“We must not provide against the loss of wealth by poverty, or of friends by refusing all acquaintance, or of children by having none, but by morality and reason.”
Is it right to protect against the pain of loss by abstaining from those things which bring us joy? Loss can cause “desperate sorrow,” and intense pain such that we are “almost killed with grief”.
Surely, such emotions should be avoided. In Plutarch’s Life of Solon, the character of Thales believes that to keep oneself from loss one must also keep oneself from joy. He accordingly never married or had children, so as to never loose those he loved most. Yet the human soul is designed and “born to love”. When we deprive ourselves of the natural objects of love, our hearts simply latch onto other things. Thales, though childless, cherished his nephew. Those who cannot drink coffee often harbor a passion for tea. It is the natural state of the soul to love pleasant things, and to be grieved at their loss.
If abstinence from joy cannot protect from loss, what can? Plutarch teaches that the most virtuous way to provide against loss is by “morality and reason”. Aristotle writes of a form of contemplative happiness, a joy so deep and vibrant that it enables the one who holds it to “bear chances of life becomingly and always make the best of circumstances.” Like Plutarch, he holds virtue and wisdom to be the only sure safeguards against abject grief.
The writings of these ancient greeks beautifully reflect the truths of the gospel. Christ exhorts us to have joy in the face of tribulation in the world, and reassures us with descriptions of the abundant peace he gives us.

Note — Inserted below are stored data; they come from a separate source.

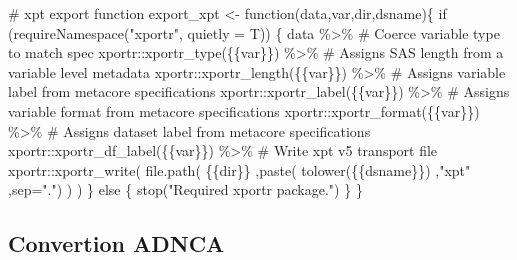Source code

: \documentclass[
  letterpaper,
  DIV=11,
  numbers=noendperiod]{scrreprt}
\newenvironment{Shaded}{\begin{snugshade}}{\end{snugshade}}
\newcommand{\AttributeTok}[1]{\textcolor[rgb]{0.40,0.45,0.13}{#1}}
\newcommand{\CommentTok}[1]{\textcolor[rgb]{0.37,0.37,0.37}{#1}}
\newcommand{\ControlFlowTok}[1]{\textcolor[rgb]{0.00,0.23,0.31}{#1}}
\newcommand{\FunctionTok}[1]{\textcolor[rgb]{0.28,0.35,0.67}{#1}}
\newcommand{\NormalTok}[1]{\textcolor[rgb]{0.00,0.23,0.31}{#1}}
\newcommand{\OtherTok}[1]{\textcolor[rgb]{0.00,0.23,0.31}{#1}}
\newcommand{\SpecialCharTok}[1]{\textcolor[rgb]{0.37,0.37,0.37}{#1}}
\newcommand{\StringTok}[1]{\textcolor[rgb]{0.13,0.47,0.30}{#1}}
\begin{document}
\begin{Shaded}
\begin{Highlighting}[]
\CommentTok{\# xpt export function}
\NormalTok{export\_xpt }\OtherTok{\textless{}{-}} \ControlFlowTok{function}\NormalTok{(data,var,dir,dsname)\{}
  \ControlFlowTok{if}\NormalTok{ (}\FunctionTok{requireNamespace}\NormalTok{(}\StringTok{"xportr"}\NormalTok{, }\AttributeTok{quietly =}\NormalTok{ T)) \{}
\NormalTok{    data }\SpecialCharTok{\%\textgreater{}\%}
      \CommentTok{\# Coerce variable type to match spec}
\NormalTok{      xportr}\SpecialCharTok{::}\FunctionTok{xportr\_type}\NormalTok{(\{\{var\}\}) }\SpecialCharTok{\%\textgreater{}\%}
      \CommentTok{\# Assigns SAS length from a variable level metadata}
\NormalTok{      xportr}\SpecialCharTok{::}\FunctionTok{xportr\_length}\NormalTok{(\{\{var\}\}) }\SpecialCharTok{\%\textgreater{}\%}
      \CommentTok{\# Assigns variable label from metacore specifications}
\NormalTok{      xportr}\SpecialCharTok{::}\FunctionTok{xportr\_label}\NormalTok{(\{\{var\}\}) }\SpecialCharTok{\%\textgreater{}\%}
      \CommentTok{\# Assigns variable format from metacore specifications}
\NormalTok{      xportr}\SpecialCharTok{::}\FunctionTok{xportr\_format}\NormalTok{(\{\{var\}\}) }\SpecialCharTok{\%\textgreater{}\%}
      \CommentTok{\# Assigns dataset label from metacore specifications}
\NormalTok{      xportr}\SpecialCharTok{::}\FunctionTok{xportr\_df\_label}\NormalTok{(\{\{var\}\}) }\SpecialCharTok{\%\textgreater{}\%}
      \CommentTok{\# Write xpt v5 transport file}
\NormalTok{      xportr}\SpecialCharTok{::}\FunctionTok{xportr\_write}\NormalTok{(}
        \FunctionTok{file.path}\NormalTok{(}
\NormalTok{           \{\{dir\}\}}
\NormalTok{          ,}\FunctionTok{paste}\NormalTok{(}
             \FunctionTok{tolower}\NormalTok{(\{\{dsname\}\})}
\NormalTok{            ,}\StringTok{"xpt"}
\NormalTok{            ,}\AttributeTok{sep=}\StringTok{"."}\NormalTok{)}
\NormalTok{        )}
\NormalTok{      ) }
\NormalTok{  \}}
  \ControlFlowTok{else}\NormalTok{ \{}
    \FunctionTok{stop}\NormalTok{(}\StringTok{"Required \textquotesingle{}xportr\textquotesingle{} package."}\NormalTok{)}
\NormalTok{  \}}
\NormalTok{\}}
\end{Highlighting}
\end{Shaded}

\hypertarget{convertion-adnca}{%
\subsection{Convertion ADNCA}\label{convertion-adnca}}
\end{document}
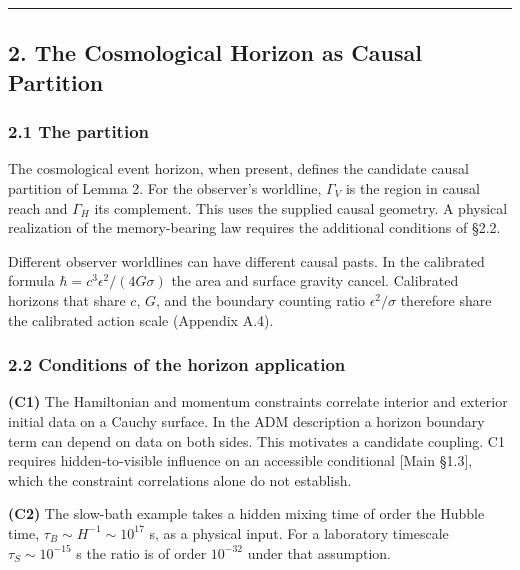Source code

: \documentclass[
]{article}
\begin{document}
\begin{center}\rule{0.5\linewidth}{0.5pt}\end{center}

\hypertarget{the-cosmological-horizon-as-causal-partition}{%
\subsection{2. The Cosmological Horizon as Causal
Partition}\label{the-cosmological-horizon-as-causal-partition}}

\hypertarget{the-partition}{%
\subsubsection{2.1 The partition}\label{the-partition}}

The cosmological event horizon, when present, defines the candidate
causal partition of Lemma 2. For the observer's worldline, \(\Gamma_V\)
is the region in causal reach and \(\Gamma_H\) its complement. This uses
the supplied causal geometry. A physical realization of the
memory-bearing law requires the additional conditions of §2.2.

Different observer worldlines can have different causal pasts. In the
calibrated formula \(\hbar=c^3\epsilon^2/(4G\sigma)\) the area and
surface gravity cancel. Calibrated horizons that share \(c\), \(G\), and
the boundary counting ratio \(\epsilon^2/\sigma\) therefore share the
calibrated action scale (Appendix A.4).

\hypertarget{conditions-of-the-horizon-application}{%
\subsubsection{2.2 Conditions of the horizon
application}\label{conditions-of-the-horizon-application}}

\textbf{(C1)} The Hamiltonian and momentum constraints correlate
interior and exterior initial data on a Cauchy surface. In the ADM
description a horizon boundary term can depend on data on both sides.
This motivates a candidate coupling. C1 requires hidden-to-visible
influence on an accessible conditional {[}Main §1.3{]}, which the
constraint correlations alone do not establish.

\textbf{(C2)} The slow-bath example takes a hidden mixing time of order
the Hubble time, \(\tau_B\sim H^{-1}\sim10^{17}\) s, as a physical
input. For a laboratory timescale \(\tau_S\sim10^{-15}\) s the ratio is
of order \(10^{-32}\) under that assumption.
\end{document}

This joy-filled peace comes as a result of a life devoted to obeying the Father, trusting Christ and loving others. It can never be taken away and accompanies us even through great loss and sorrow.
In essence, the joy of Christ is very similar to the contemplative happiness of Aristotle and the morality and reason of Plutarch. A life of virtue, wisdom and sacrificial love does not protect us from loss. Greater than this, it empowers us to enjoy life thoroughly and gives us the tools with which to bear all the trials and sorrow life offers with grace.
So true Jessica.
The difficulty comes in the consistency of bearing the crosses of this road traveled here, and turning to the Giver, and the Bringer of that Good News in the moments when we see losses or adversities before us. To live in shadows hoping to avoid loss only brings another kind of loss, but without the greater joys of living in a fuller brightness of this life so beautifully offered. And ultimately, without the ability to know great loss, what is the point of living . . . we can’t see the beauty and know the joys of our times here? Isn’t that why some prefer to leave us too early, causing even greater losses among us.
Lord, help us to see those in shadows; to pull them toward Your light; to show them Your joy; to bring them along into Your hope . . . that their experiences here give them excitement for each moment and grace when it’s darkest. So be it!